=== Problem details ===
Keep the pictures out. Write out every line of the listing exactly.

=== Information provided ===
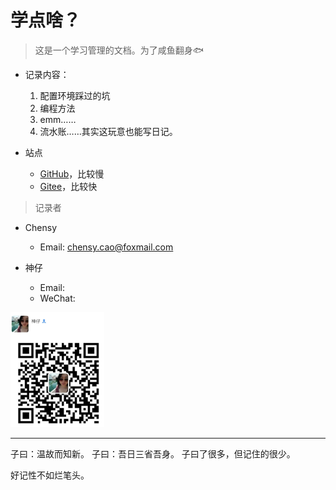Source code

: # 学点啥？

> 这是一个学习管理的文档。为了咸鱼翻身🐟

- 记录内容：
    1. 配置环境踩过的坑
    2. 编程方法
    3. emm……
    4. 流水账……其实这玩意也能写日记。

- 站点
    - [GitHub](https://caochensy.github.io/Learning/#/)，比较慢
    - [Gitee](http://chensy_cao.gitee.io/learning/#/)，比较快

> 记录者

- Chensy
  
    - Email: chensy.cao@foxmail.com
- 神仔
    - Email: 
    - WeChat: 
    
<img src='./img/shenzai.jpg' width="150px" height="">

---

子曰：温故而知新。
子曰：吾日三省吾身。
子曰了很多，但记住的很少。

好记性不如烂笔头。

=== Result of this task ===
Source code

: # 学点啥？

> 这是一个学习管理的文档。为了咸鱼翻身🐟

- 记录内容：
    1. 配置环境踩过的坑
    2. 编程方法
    3. emm……
    4. 流水账……其实这玩意也能写日记。

- 站点
    - [GitHub](https://caochensy.github.io/Learning/#/)，比较慢
    - [Gitee](http://chensy_cao.gitee.io/learning/#/)，比较快

> 记录者

- Chensy
  
    - Email: chensy.cao@foxmail.com
- 神仔
    - Email: 
    - WeChat: 
    
<img src='./img/shenzai.jpg' width="150px" height="">

---

子曰：温故而知新。
子曰：吾日三省吾身。
子曰了很多，但记住的很少。

好记性不如烂笔头。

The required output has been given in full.